• [Required work]
Using the material below, print the line that contains "our component class", the line that contains "invoke our props.onClick", and every line in between, exactly and nothing else.
--- Supplied records Enclosed Below ---
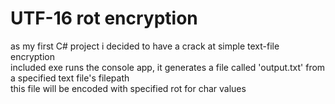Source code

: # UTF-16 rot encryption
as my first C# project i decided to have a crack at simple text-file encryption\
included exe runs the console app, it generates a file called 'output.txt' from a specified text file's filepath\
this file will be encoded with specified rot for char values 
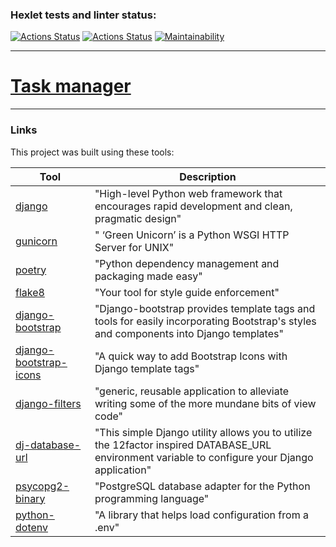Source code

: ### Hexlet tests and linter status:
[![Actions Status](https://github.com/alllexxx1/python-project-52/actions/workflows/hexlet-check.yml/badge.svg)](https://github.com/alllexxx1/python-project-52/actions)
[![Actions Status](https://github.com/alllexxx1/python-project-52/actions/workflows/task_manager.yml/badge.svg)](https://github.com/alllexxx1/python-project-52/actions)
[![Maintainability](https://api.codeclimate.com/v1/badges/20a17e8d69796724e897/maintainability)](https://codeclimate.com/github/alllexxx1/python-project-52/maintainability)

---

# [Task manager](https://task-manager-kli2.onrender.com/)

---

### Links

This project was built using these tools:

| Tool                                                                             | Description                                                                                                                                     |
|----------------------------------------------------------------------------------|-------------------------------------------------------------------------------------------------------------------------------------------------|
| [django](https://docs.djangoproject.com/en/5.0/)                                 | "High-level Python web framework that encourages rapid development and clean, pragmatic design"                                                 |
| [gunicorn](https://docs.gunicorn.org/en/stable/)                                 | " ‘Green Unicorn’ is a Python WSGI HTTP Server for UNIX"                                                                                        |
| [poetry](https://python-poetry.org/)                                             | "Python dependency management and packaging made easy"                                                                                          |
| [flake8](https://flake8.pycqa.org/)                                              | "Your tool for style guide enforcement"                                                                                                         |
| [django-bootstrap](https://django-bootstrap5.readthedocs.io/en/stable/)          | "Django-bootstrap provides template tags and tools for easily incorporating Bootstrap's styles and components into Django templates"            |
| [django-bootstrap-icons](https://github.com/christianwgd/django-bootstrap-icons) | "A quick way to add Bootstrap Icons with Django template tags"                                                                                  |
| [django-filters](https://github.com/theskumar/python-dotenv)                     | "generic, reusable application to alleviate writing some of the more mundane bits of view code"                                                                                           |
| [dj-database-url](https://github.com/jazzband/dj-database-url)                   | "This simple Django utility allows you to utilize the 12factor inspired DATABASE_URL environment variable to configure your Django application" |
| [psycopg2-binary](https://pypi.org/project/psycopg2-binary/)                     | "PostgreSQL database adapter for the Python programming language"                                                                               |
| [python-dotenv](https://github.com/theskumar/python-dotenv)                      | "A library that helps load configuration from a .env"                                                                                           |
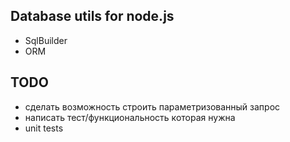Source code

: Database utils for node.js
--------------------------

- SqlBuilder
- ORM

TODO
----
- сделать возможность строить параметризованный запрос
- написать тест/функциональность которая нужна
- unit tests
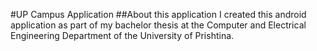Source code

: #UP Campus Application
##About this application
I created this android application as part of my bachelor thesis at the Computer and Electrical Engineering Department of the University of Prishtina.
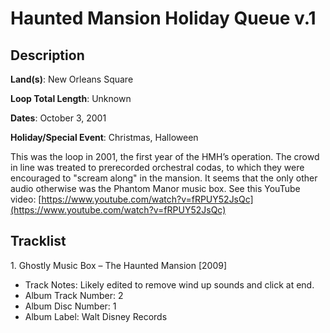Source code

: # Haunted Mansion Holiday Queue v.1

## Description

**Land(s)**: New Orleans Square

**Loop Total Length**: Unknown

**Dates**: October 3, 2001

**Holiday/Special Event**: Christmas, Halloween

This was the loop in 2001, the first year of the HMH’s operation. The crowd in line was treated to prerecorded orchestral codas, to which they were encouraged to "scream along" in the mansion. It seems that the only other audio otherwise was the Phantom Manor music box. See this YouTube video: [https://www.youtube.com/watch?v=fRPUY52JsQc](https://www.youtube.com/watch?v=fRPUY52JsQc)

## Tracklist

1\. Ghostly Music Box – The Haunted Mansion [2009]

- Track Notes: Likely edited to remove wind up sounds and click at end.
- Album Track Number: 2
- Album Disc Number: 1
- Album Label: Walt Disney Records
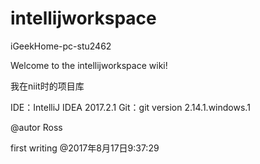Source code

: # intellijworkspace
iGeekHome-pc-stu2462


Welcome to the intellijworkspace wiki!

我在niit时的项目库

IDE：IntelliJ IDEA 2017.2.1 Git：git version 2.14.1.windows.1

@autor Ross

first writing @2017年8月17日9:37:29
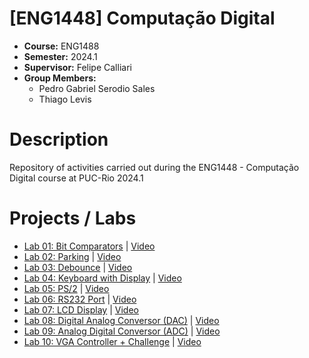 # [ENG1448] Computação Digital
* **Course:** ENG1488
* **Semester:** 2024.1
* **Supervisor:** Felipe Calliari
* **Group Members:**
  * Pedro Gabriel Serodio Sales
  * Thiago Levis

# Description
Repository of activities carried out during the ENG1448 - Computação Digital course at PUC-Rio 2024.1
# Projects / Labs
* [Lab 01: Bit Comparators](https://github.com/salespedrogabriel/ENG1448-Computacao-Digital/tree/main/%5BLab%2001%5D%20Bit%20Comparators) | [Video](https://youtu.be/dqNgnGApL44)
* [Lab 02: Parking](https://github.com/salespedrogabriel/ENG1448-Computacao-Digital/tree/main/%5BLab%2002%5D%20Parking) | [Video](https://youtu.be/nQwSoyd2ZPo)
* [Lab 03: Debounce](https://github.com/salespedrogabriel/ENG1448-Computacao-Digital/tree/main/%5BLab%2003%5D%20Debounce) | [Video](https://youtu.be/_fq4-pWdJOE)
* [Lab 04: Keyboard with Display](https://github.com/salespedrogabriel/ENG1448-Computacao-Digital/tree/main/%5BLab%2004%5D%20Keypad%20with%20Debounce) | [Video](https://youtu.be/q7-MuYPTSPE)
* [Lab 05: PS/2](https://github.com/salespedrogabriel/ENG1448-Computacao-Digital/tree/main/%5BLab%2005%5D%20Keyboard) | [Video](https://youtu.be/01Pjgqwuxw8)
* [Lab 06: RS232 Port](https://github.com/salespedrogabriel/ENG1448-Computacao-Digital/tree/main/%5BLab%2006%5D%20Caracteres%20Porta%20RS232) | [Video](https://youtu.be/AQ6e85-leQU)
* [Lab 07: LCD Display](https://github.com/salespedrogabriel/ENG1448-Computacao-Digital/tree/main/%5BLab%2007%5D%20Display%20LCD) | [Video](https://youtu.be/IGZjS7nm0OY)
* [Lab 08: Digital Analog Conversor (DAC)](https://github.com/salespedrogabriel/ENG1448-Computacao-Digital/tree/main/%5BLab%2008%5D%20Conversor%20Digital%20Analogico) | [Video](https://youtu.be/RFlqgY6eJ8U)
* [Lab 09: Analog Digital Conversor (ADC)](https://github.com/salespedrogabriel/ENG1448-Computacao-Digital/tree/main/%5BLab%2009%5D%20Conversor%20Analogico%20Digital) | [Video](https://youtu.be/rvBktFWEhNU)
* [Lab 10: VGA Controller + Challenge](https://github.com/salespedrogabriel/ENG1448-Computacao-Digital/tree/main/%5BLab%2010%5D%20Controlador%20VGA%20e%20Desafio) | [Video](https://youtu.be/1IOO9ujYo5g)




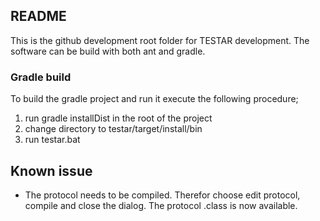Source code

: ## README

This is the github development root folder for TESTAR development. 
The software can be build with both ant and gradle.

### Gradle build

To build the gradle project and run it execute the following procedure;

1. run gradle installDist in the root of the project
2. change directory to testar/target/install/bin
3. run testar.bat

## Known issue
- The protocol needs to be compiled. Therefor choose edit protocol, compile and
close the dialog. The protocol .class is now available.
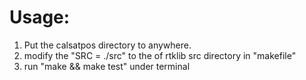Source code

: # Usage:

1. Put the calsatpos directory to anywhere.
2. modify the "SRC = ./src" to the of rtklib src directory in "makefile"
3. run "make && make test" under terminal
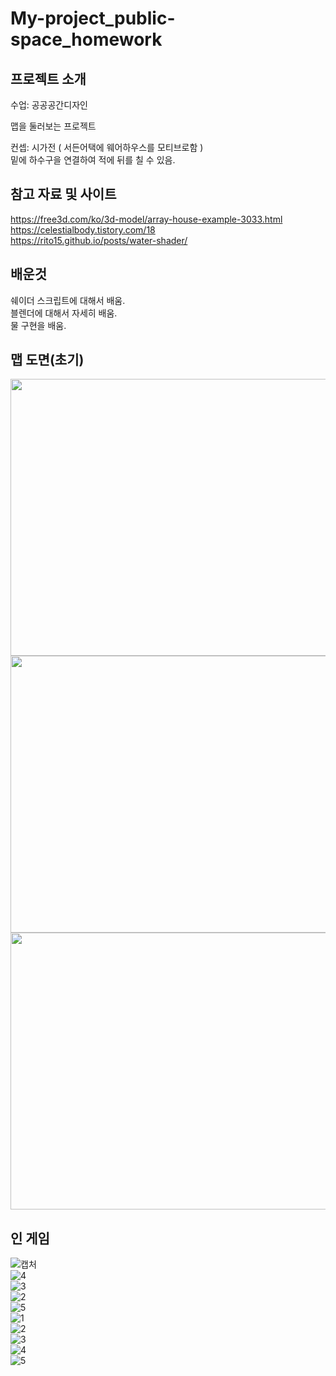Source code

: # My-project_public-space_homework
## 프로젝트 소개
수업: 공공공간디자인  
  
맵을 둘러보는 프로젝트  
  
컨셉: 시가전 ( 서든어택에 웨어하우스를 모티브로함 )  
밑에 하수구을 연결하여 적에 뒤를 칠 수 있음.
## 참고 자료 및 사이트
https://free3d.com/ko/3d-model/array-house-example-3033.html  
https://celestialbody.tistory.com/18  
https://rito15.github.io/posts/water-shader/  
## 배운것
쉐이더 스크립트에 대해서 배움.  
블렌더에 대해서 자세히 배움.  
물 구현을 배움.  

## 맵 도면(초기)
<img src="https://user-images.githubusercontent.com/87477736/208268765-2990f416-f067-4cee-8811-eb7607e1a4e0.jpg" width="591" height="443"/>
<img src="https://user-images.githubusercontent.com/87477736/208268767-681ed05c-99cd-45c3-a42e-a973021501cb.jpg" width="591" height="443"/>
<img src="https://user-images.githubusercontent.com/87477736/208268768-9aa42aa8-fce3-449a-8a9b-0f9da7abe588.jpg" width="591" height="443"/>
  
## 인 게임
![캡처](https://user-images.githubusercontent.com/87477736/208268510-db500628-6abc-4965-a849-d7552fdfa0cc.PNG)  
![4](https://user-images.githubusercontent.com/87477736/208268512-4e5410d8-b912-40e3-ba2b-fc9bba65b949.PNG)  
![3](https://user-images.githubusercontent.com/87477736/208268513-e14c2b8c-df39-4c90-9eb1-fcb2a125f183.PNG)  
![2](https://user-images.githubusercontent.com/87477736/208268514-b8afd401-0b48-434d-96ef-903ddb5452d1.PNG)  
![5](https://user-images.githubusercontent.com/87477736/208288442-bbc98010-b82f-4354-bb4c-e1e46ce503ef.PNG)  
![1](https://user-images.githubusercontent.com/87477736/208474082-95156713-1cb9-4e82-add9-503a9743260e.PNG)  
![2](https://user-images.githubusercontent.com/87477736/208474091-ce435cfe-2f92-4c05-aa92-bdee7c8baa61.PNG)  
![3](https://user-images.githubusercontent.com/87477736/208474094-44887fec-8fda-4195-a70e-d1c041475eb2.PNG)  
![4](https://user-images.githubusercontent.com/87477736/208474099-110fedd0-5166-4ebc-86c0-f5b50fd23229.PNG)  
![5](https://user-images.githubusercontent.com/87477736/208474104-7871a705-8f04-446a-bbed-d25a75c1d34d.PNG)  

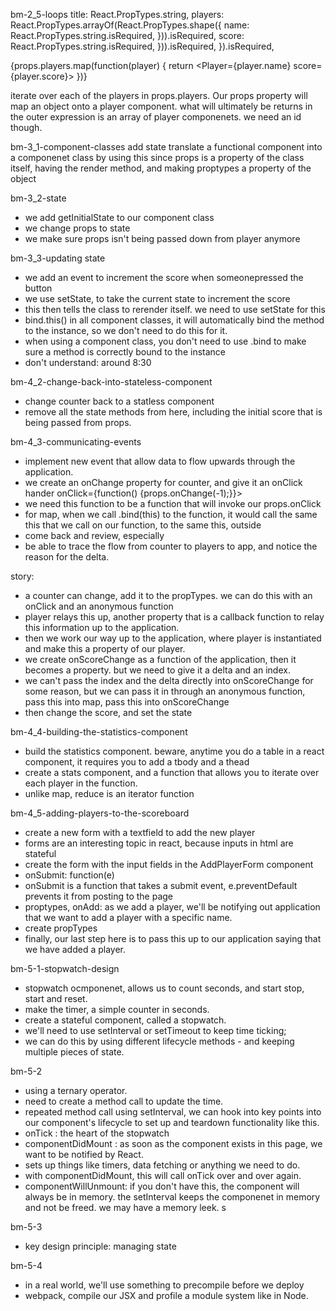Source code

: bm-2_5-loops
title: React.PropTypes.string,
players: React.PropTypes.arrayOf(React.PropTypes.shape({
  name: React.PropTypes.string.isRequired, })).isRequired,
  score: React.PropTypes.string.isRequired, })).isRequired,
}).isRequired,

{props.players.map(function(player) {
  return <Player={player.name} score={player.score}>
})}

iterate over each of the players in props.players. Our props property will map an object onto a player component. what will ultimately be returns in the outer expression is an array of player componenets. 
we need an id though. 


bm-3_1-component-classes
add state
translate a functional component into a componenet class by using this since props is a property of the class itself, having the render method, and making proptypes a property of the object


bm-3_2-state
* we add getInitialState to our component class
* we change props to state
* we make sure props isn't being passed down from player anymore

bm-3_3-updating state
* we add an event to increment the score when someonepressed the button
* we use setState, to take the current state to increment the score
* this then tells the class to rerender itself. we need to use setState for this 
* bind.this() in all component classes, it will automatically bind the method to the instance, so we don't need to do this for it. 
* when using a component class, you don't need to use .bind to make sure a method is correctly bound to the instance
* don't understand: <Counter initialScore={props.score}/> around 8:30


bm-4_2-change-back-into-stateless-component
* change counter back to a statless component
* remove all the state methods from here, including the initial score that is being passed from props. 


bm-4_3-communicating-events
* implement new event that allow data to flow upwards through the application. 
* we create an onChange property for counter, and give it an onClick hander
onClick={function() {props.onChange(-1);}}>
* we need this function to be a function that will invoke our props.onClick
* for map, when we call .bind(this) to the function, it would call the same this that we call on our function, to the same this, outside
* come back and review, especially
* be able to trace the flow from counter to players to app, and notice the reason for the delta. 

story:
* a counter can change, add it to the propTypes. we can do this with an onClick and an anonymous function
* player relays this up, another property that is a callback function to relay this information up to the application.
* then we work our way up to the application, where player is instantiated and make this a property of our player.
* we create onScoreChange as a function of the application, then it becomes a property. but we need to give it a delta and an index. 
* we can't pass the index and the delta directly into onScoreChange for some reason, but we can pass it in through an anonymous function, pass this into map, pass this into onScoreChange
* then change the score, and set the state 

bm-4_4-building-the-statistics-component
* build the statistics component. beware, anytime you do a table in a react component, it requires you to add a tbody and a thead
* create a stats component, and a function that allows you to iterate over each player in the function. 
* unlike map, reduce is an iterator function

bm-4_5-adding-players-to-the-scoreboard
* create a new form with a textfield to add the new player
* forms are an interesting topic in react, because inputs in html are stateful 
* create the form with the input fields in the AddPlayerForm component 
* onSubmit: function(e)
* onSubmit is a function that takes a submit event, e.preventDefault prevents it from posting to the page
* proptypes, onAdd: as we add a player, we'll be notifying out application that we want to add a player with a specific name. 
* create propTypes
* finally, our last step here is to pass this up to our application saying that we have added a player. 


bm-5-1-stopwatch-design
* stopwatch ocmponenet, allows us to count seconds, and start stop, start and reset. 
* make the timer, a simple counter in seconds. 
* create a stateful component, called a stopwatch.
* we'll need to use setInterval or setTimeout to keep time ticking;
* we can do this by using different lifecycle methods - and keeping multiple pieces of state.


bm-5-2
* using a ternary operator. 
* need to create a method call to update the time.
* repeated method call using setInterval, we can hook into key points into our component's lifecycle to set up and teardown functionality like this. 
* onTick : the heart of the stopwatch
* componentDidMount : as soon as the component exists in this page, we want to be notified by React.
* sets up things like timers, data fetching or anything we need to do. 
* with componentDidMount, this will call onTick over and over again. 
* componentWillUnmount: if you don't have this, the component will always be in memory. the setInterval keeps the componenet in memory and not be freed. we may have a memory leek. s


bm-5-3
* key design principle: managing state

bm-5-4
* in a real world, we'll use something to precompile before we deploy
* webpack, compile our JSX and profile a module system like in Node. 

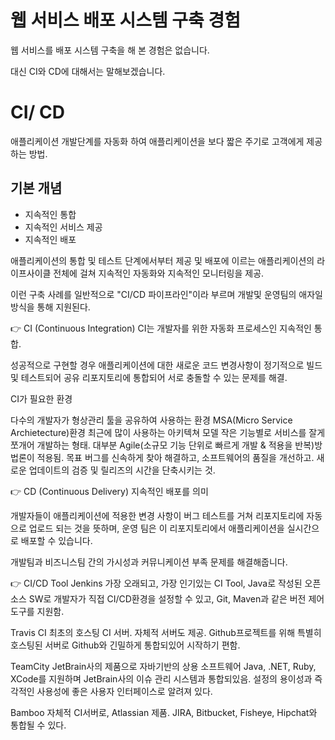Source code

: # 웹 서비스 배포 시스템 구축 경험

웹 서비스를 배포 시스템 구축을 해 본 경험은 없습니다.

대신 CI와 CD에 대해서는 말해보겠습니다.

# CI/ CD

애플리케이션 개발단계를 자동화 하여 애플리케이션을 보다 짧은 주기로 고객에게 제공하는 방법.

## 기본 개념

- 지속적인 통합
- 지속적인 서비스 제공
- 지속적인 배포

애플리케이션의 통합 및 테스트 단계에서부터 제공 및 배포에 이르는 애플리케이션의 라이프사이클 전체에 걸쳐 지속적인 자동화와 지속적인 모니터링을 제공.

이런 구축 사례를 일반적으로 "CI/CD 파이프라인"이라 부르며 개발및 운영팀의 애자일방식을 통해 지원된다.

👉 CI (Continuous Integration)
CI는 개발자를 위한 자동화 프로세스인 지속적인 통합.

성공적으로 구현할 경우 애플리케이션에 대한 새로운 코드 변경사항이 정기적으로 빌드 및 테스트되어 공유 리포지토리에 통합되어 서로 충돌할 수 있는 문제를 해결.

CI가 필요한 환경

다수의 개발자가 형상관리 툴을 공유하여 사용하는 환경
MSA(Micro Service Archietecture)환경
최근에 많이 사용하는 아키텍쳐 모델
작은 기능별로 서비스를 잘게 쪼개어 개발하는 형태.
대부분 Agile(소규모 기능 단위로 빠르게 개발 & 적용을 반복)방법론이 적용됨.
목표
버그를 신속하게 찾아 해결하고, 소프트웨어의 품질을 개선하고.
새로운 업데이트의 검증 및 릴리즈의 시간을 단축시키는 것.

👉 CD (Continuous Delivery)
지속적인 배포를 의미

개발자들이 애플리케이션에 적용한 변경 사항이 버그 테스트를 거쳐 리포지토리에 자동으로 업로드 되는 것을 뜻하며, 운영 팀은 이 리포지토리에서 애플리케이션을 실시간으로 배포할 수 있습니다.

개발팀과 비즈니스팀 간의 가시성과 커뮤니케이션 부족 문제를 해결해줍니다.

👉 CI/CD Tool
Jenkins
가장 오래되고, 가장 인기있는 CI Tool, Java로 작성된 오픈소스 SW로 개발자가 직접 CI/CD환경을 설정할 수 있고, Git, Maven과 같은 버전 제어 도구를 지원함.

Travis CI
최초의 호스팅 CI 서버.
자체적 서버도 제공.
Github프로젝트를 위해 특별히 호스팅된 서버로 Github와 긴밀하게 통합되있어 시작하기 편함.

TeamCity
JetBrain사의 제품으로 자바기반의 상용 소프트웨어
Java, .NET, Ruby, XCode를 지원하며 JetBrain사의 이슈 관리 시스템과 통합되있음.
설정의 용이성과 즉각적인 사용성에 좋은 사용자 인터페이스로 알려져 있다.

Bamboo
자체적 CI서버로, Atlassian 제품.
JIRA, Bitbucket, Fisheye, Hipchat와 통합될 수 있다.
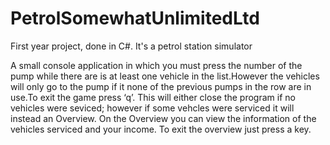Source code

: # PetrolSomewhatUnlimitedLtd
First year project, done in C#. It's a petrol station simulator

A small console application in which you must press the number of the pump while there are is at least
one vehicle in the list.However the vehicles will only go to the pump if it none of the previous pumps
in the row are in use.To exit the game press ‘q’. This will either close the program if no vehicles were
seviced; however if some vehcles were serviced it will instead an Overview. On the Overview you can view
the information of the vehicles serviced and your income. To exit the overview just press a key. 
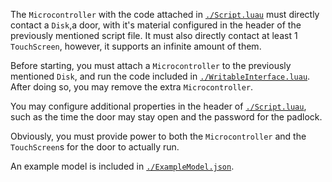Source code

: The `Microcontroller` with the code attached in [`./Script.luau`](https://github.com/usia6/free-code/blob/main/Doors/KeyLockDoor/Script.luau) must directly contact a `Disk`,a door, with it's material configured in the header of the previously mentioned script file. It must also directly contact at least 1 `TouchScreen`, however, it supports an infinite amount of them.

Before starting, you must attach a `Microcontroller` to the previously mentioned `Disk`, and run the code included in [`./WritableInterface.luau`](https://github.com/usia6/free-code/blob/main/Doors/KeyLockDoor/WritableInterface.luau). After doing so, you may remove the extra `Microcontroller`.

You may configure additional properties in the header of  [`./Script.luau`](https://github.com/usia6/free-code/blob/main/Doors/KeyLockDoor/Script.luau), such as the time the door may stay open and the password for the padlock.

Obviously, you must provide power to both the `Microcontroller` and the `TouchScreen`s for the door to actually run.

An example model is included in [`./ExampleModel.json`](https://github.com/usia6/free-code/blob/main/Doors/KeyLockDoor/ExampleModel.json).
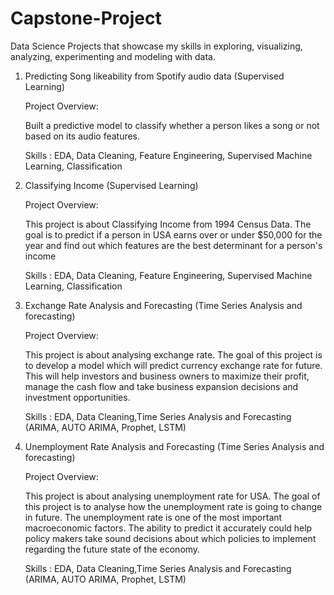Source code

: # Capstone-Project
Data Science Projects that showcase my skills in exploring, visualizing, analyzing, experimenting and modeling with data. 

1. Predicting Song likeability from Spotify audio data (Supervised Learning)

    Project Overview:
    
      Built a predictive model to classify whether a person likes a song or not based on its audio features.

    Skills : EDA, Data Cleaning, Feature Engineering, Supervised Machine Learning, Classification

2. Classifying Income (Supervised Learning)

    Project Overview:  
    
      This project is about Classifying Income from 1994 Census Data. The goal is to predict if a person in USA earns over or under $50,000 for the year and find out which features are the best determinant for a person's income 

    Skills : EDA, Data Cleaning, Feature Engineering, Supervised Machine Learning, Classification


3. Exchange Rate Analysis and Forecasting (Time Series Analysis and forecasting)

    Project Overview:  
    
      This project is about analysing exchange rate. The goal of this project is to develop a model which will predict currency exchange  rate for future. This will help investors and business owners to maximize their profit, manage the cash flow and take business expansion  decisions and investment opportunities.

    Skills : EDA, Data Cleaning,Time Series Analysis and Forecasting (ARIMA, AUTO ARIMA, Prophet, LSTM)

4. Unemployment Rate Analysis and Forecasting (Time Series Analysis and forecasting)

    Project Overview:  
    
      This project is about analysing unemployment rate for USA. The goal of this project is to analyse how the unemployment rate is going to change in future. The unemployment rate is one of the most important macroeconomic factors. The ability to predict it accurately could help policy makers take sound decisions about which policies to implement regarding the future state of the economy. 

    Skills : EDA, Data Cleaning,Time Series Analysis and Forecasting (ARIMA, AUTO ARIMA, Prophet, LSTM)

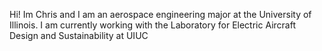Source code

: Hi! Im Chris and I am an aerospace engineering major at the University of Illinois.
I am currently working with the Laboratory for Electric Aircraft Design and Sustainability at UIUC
--- End of Enclosed Supplied records ---
• [Response box]
* we add getInitialState to our component class
* we change props to state
* we make sure props isn't being passed down from player anymore

bm-3_3-updating state
* we add an event to increment the score when someonepressed the button
* we use setState, to take the current state to increment the score
* this then tells the class to rerender itself. we need to use setState for this 
* bind.this() in all component classes, it will automatically bind the method to the instance, so we don't need to do this for it. 
* when using a component class, you don't need to use .bind to make sure a method is correctly bound to the instance
* don't understand: <Counter initialScore={props.score}/> around 8:30


bm-4_2-change-back-into-stateless-component
* change counter back to a statless component
* remove all the state methods from here, including the initial score that is being passed from props. 


bm-4_3-communicating-events
* implement new event that allow data to flow upwards through the application. 
* we create an onChange property for counter, and give it an onClick hander
onClick={function() {props.onChange(-1);}}>
* we need this function to be a function that will invoke our props.onClick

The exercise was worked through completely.